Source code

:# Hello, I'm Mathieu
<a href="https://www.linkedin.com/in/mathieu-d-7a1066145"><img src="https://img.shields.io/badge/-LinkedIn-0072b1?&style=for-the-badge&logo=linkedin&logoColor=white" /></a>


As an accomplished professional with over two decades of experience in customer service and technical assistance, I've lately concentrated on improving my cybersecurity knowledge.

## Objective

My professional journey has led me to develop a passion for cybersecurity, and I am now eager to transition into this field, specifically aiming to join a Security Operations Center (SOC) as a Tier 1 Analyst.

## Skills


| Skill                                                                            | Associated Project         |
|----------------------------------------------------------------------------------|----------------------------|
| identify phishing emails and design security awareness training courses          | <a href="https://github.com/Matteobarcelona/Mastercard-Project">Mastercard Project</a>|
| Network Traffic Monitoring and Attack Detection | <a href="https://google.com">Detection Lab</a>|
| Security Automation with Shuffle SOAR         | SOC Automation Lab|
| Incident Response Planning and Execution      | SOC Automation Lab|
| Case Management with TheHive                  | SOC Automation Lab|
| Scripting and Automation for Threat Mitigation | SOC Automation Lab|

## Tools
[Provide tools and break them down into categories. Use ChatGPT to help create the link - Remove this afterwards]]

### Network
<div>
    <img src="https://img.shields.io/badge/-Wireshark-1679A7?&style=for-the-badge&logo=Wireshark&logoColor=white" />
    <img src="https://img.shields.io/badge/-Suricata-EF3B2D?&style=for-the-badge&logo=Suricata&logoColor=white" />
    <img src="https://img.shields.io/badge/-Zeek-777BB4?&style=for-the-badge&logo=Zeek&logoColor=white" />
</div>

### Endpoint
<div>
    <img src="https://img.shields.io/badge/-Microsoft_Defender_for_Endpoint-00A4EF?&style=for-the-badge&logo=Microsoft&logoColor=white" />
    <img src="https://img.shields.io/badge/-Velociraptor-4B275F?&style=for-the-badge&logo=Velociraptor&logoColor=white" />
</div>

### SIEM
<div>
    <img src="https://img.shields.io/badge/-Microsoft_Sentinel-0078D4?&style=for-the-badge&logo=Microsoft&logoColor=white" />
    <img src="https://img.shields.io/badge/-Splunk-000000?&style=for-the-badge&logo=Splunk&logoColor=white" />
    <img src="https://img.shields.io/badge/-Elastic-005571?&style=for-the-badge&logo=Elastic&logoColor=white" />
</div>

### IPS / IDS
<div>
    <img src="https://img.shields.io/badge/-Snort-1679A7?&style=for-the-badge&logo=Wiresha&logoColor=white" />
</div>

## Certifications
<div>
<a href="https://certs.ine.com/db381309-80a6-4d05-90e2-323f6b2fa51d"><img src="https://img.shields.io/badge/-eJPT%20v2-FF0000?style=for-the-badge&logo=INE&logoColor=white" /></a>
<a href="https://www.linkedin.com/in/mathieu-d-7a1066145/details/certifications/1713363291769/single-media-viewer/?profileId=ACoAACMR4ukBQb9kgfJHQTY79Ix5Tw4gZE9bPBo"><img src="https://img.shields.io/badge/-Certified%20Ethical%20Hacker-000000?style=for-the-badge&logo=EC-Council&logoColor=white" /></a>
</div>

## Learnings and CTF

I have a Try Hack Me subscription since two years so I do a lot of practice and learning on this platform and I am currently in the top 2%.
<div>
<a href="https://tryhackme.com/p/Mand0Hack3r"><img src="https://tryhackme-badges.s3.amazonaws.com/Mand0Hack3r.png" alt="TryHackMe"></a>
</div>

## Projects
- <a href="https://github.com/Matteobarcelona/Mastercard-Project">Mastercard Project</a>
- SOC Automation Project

§ Goal of the exercise
The whole listing above is to be restated word for word.

§ Answer to this task
Source code

:# Hello, I'm Mathieu
<a href="https://www.linkedin.com/in/mathieu-d-7a1066145"><img src="https://img.shields.io/badge/-LinkedIn-0072b1?&style=for-the-badge&logo=linkedin&logoColor=white" /></a>


As an accomplished professional with over two decades of experience in customer service and technical assistance, I've lately concentrated on improving my cybersecurity knowledge.

## Objective

My professional journey has led me to develop a passion for cybersecurity, and I am now eager to transition into this field, specifically aiming to join a Security Operations Center (SOC) as a Tier 1 Analyst.

## Skills


| Skill                                                                            | Associated Project         |
|----------------------------------------------------------------------------------|----------------------------|
| identify phishing emails and design security awareness training courses          | <a href="https://github.com/Matteobarcelona/Mastercard-Project">Mastercard Project</a>|
| Network Traffic Monitoring and Attack Detection | <a href="https://google.com">Detection Lab</a>|
| Security Automation with Shuffle SOAR         | SOC Automation Lab|
| Incident Response Planning and Execution      | SOC Automation Lab|
| Case Management with TheHive                  | SOC Automation Lab|
| Scripting and Automation for Threat Mitigation | SOC Automation Lab|

## Tools
[Provide tools and break them down into categories. Use ChatGPT to help create the link - Remove this afterwards]]

### Network
<div>
    <img src="https://img.shields.io/badge/-Wireshark-1679A7?&style=for-the-badge&logo=Wireshark&logoColor=white" />
    <img src="https://img.shields.io/badge/-Suricata-EF3B2D?&style=for-the-badge&logo=Suricata&logoColor=white" />
    <img src="https://img.shields.io/badge/-Zeek-777BB4?&style=for-the-badge&logo=Zeek&logoColor=white" />
</div>

### Endpoint
<div>
    <img src="https://img.shields.io/badge/-Microsoft_Defender_for_Endpoint-00A4EF?&style=for-the-badge&logo=Microsoft&logoColor=white" />
    <img src="https://img.shields.io/badge/-Velociraptor-4B275F?&style=for-the-badge&logo=Velociraptor&logoColor=white" />
</div>

### SIEM
<div>
    <img src="https://img.shields.io/badge/-Microsoft_Sentinel-0078D4?&style=for-the-badge&logo=Microsoft&logoColor=white" />
    <img src="https://img.shields.io/badge/-Splunk-000000?&style=for-the-badge&logo=Splunk&logoColor=white" />
    <img src="https://img.shields.io/badge/-Elastic-005571?&style=for-the-badge&logo=Elastic&logoColor=white" />
</div>

### IPS / IDS
<div>
    <img src="https://img.shields.io/badge/-Snort-1679A7?&style=for-the-badge&logo=Wiresha&logoColor=white" />
</div>

## Certifications
<div>
<a href="https://certs.ine.com/db381309-80a6-4d05-90e2-323f6b2fa51d"><img src="https://img.shields.io/badge/-eJPT%20v2-FF0000?style=for-the-badge&logo=INE&logoColor=white" /></a>
<a href="https://www.linkedin.com/in/mathieu-d-7a1066145/details/certifications/1713363291769/single-media-viewer/?profileId=ACoAACMR4ukBQb9kgfJHQTY79Ix5Tw4gZE9bPBo"><img src="https://img.shields.io/badge/-Certified%20Ethical%20Hacker-000000?style=for-the-badge&logo=EC-Council&logoColor=white" /></a>
</div>

## Learnings and CTF

I have a Try Hack Me subscription since two years so I do a lot of practice and learning on this platform and I am currently in the top 2%.
<div>
<a href="https://tryhackme.com/p/Mand0Hack3r"><img src="https://tryhackme-badges.s3.amazonaws.com/Mand0Hack3r.png" alt="TryHackMe"></a>
</div>

## Projects
- <a href="https://github.com/Matteobarcelona/Mastercard-Project">Mastercard Project</a>
- SOC Automation Project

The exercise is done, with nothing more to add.